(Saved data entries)
--
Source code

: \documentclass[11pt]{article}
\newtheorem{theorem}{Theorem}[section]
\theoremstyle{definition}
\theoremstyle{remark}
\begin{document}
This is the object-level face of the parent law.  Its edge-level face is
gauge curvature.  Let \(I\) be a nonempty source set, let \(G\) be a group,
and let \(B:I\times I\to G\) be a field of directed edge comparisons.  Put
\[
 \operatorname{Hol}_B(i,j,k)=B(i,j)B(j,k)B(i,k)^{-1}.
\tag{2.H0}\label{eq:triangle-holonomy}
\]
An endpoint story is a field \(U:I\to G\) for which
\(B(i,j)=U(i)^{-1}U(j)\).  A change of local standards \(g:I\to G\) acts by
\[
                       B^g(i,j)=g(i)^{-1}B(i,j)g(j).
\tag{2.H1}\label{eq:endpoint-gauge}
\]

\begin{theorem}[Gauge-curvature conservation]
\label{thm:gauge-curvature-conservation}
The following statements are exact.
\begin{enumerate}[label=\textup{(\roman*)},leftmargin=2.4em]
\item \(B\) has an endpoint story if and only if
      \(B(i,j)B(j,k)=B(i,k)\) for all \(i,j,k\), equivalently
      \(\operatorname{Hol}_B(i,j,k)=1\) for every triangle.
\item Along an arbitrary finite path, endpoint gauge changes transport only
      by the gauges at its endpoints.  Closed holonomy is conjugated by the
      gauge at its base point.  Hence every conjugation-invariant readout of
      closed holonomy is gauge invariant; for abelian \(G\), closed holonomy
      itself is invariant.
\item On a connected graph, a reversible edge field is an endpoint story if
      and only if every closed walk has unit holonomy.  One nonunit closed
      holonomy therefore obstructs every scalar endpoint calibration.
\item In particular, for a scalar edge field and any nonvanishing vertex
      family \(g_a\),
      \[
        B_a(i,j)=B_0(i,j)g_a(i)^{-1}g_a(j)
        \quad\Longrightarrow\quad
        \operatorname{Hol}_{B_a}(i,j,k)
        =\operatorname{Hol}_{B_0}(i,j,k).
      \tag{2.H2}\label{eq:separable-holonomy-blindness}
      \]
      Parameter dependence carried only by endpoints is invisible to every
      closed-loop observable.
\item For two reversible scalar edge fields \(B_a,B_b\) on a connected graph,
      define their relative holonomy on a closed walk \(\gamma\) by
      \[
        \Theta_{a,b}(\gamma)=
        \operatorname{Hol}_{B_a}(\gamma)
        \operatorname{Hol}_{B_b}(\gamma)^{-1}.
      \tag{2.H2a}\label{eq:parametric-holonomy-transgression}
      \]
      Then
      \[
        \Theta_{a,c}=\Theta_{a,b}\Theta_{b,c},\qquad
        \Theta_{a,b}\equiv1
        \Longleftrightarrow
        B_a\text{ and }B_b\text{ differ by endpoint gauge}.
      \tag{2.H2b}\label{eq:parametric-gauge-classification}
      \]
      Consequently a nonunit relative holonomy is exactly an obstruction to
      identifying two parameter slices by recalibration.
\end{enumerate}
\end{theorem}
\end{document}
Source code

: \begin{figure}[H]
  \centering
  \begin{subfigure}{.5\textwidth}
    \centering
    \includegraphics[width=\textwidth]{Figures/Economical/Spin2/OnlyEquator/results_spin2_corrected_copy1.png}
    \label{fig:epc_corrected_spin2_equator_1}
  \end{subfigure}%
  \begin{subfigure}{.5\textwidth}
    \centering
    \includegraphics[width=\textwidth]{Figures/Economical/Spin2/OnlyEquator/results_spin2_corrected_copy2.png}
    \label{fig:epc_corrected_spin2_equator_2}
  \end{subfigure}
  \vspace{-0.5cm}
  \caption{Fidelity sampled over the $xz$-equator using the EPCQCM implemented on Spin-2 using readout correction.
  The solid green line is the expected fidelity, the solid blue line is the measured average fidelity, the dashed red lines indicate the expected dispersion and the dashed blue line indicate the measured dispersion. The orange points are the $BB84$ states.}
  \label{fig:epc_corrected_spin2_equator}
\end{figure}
--
> [TASK REQUIREMENTS]
Bring together all lines of the entries above in which the string "label" occurs.

> [TASK RESPONSE]
\tag{2.H0}\label{eq:triangle-holonomy}
\tag{2.H1}\label{eq:endpoint-gauge}
\label{thm:gauge-curvature-conservation}
\begin{enumerate}[label=\textup{(\roman*)},leftmargin=2.4em]
      \tag{2.H2}\label{eq:separable-holonomy-blindness}
      \tag{2.H2a}\label{eq:parametric-holonomy-transgression}
      \tag{2.H2b}\label{eq:parametric-gauge-classification}
    \label{fig:epc_corrected_spin2_equator_1}
    \label{fig:epc_corrected_spin2_equator_2}
  \label{fig:epc_corrected_spin2_equator}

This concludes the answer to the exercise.